Declaração de substituição

Se um contribuinte verificar que a informação apresentada não está certa, pode entregar a declaração pela via normal, ou seja, não aceita a declaração proposta. Se nada fizer até ao fim do prazo da entrega (30 de Junho) e se reunir as condições de acesso ao IRS Automático, a AT converte essa declaração em definitiva e dá-a como entregue. Ainda assim, um contribuinte pode sempre apresentar uma declaração de substituição nos 30 dias seguintes à liquidação sem ser penalizado.

Declarar despesas à mão

A apresentação pela via normal permite aos contribuintes indicar eventuais despesas que estejam em falta. Mesmo nesta modalidade, a AT já apresenta uma série de informações pré-preenchidas. As despesas gerais e familiares, e as deduções do IVA pela exigência de factura, aparecem registadas automaticamente e, nesta fase, já não é possível indicá-las à mão (a fase para reclamar das despesas já acabou).

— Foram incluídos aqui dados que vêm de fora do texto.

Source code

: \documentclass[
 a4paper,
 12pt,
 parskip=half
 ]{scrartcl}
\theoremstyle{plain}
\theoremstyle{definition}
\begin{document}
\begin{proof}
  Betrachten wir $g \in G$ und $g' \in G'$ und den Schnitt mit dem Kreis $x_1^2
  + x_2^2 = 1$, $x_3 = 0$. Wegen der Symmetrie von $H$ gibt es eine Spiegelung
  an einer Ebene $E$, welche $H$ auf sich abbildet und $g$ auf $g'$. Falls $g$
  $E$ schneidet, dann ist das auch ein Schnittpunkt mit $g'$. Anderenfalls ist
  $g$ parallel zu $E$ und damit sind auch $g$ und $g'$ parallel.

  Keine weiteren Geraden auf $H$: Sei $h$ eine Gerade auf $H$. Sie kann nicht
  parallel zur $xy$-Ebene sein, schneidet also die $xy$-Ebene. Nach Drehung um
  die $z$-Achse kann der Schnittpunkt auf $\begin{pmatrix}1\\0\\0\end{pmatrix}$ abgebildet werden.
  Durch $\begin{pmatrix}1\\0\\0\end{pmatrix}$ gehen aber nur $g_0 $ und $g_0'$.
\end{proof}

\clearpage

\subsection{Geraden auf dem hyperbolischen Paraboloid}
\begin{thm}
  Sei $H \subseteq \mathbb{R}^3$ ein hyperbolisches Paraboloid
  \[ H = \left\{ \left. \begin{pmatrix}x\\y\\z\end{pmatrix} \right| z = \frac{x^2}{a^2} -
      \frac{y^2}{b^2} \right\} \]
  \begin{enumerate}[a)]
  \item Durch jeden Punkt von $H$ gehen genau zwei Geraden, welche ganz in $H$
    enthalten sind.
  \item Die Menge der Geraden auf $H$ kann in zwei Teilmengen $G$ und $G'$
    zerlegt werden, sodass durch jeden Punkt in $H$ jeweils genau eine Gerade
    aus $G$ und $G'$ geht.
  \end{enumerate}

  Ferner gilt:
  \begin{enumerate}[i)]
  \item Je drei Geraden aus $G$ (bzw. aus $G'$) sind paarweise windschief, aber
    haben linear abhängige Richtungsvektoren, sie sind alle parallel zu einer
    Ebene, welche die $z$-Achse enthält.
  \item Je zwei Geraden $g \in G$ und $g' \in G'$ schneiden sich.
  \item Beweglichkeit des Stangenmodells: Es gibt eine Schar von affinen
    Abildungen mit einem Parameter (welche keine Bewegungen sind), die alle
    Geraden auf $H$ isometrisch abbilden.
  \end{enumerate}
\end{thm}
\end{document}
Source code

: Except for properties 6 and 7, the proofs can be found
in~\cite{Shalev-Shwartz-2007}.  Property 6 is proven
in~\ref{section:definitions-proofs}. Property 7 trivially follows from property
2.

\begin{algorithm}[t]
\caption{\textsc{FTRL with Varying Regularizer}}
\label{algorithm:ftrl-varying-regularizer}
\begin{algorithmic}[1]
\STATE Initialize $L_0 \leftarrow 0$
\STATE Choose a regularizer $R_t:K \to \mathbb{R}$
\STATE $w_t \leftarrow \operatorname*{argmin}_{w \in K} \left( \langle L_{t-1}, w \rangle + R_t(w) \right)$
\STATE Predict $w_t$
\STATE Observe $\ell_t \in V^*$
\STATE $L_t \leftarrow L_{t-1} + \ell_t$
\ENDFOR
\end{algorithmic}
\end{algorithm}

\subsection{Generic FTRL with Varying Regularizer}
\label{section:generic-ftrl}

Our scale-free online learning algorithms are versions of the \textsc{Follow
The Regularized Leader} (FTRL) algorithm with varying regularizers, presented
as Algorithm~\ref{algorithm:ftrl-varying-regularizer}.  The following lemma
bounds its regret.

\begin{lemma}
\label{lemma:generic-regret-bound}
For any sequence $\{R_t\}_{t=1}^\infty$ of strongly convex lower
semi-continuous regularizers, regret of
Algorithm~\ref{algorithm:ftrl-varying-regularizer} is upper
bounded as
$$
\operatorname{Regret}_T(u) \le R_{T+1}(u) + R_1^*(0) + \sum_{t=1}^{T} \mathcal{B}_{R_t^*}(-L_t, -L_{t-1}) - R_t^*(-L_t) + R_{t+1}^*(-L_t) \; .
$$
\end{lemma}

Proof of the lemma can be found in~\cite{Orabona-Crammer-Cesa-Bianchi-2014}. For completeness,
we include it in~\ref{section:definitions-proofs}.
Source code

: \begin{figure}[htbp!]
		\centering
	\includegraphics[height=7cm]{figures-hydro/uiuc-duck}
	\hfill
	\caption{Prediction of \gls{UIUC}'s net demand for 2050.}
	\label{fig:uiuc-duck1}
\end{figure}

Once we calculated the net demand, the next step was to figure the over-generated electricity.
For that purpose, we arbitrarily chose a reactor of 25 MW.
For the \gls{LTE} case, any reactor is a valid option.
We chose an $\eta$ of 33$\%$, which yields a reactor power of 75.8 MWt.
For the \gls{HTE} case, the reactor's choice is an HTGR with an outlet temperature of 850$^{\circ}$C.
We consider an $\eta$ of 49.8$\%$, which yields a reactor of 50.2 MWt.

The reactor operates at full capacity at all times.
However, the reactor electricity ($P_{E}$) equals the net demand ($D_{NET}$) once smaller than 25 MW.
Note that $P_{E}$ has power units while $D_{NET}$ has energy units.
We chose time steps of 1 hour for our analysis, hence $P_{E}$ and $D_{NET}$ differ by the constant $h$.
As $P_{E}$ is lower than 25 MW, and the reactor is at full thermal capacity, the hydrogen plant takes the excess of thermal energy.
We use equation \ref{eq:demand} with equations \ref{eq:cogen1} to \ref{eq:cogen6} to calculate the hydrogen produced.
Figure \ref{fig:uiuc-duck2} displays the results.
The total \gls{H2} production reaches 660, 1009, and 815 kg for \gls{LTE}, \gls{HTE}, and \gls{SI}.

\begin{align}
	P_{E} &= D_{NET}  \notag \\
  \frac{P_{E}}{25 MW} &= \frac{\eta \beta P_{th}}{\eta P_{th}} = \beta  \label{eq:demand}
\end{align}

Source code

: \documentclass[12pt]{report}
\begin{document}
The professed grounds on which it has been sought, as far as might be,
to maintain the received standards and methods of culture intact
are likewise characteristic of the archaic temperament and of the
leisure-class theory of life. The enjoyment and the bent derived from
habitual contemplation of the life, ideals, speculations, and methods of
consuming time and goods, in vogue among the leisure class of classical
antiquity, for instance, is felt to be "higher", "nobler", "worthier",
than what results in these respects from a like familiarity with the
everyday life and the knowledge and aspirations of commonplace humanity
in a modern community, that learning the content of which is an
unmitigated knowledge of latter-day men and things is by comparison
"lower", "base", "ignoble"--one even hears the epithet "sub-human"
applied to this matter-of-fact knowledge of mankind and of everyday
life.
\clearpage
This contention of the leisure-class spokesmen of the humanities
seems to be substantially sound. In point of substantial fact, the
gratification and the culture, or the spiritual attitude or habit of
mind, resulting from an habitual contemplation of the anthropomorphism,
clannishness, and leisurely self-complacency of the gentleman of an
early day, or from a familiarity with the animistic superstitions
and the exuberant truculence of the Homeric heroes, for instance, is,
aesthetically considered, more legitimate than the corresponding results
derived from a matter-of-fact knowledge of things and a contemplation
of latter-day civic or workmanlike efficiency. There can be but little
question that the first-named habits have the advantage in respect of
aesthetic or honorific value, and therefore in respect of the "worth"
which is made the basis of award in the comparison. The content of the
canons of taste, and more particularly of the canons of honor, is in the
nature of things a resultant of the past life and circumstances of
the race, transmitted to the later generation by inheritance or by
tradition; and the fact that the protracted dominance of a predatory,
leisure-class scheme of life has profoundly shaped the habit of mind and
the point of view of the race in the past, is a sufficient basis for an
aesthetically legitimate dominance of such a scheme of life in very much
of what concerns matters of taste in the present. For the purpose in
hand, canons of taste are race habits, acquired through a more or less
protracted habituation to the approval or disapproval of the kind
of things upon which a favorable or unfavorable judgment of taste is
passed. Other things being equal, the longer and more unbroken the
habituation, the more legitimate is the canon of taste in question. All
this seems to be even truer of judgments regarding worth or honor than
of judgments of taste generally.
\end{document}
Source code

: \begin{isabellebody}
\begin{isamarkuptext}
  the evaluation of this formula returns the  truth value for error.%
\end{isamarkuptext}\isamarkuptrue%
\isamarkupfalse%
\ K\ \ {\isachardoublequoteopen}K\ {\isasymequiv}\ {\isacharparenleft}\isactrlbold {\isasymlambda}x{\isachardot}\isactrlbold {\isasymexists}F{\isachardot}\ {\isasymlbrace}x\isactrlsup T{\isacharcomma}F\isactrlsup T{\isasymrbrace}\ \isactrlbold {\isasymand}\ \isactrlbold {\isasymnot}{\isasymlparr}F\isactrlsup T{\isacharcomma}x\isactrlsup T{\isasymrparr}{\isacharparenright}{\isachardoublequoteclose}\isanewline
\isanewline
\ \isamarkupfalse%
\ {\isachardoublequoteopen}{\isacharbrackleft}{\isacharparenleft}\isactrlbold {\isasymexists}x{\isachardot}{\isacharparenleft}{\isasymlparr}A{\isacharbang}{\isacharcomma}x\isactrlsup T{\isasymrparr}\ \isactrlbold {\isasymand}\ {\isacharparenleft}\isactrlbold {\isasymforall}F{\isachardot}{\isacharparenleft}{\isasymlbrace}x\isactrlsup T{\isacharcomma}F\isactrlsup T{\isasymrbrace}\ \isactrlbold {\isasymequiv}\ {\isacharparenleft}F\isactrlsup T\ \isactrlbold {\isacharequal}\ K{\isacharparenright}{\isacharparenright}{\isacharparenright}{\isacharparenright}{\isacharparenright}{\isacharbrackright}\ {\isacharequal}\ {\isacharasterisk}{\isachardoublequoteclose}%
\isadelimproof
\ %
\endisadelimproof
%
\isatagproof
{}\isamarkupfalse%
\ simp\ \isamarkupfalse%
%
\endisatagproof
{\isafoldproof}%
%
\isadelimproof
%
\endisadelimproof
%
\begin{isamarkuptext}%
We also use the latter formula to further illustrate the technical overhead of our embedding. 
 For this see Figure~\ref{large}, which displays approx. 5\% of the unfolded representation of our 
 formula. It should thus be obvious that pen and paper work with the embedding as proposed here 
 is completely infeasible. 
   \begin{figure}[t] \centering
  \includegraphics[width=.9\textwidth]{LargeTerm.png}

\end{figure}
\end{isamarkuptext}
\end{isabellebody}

No entanto, é preciso fazê-lo para outras categorias. As despesas de saúde, educação, encargos com imóveis e despesas com lares do agregado familiar também aparecem automaticamente, mas em relação a este leque de gastos a lei permite o preenchimento nesta fase (com algumas excepções). Para isso, é preciso acrescentar ou corrigir a informação no quadro 6C1 do anexo H. O Portal das Finanças explica de forma sucinta que passos deve um contribuinte dar.

Entrega separada

Um casal que viva em união de facto ou que esteja casado pode entregar o IRS separadamente ou em conjunto. A regra é a entrega separada, por isso, se pretendem declarar os rendimentos em conjunto por ser uma opção mais vantajosa economicamente, os dois elementos do casal têm de exercer a opção na declaração de IRS. Mesmo no IRS Automático é possível seleccionar uma das duas. Na tributação conjunta, os dois elementos devem “autenticar-se para visualizar as declarações provisórias de ambos e a declaração provisória conjunta”, refere a AT num folheto publicado no site.

Confirmar o IBAN

No momento da entrega, mesmo com o IRS Automático, um contribuinte pode confirmar ou alterar o código de identificação bancária (IBAN) da conta onde pretende receber o eventual reembolso do IRS a que tenha direito. A pessoa pode “indicar se pretende que a AT associe o IBAN aos seus dados de identificação do NIF, caso ainda não esteja, para utilização em pagamentos de reembolsos e restituições a efectuar pela AT”, refere o fisco.

Consignar o IRS

Antes de confirmar a declaração, os contribuintes podem consignar 0,5% do IRS pago ao Estado a uma instituição ou associações de solidariedade social, religiosa, assistência humanitária ou de actividade cultural que conste da lista oficial apresentada pela AT. Se pretenderem, podem também abdicar da dedução do IVA das facturas consignando adicionalmente essa parcela à mesma entidade.

Esperar pelo reembolso

O Ministério das Finanças não divulgou, até agora, uma previsão do número médio de dias para o pagamento dos reembolsos do IRS. No ano passado, a projecção era de 17 dias (e de 12 para quem submete pelo IRS Automático).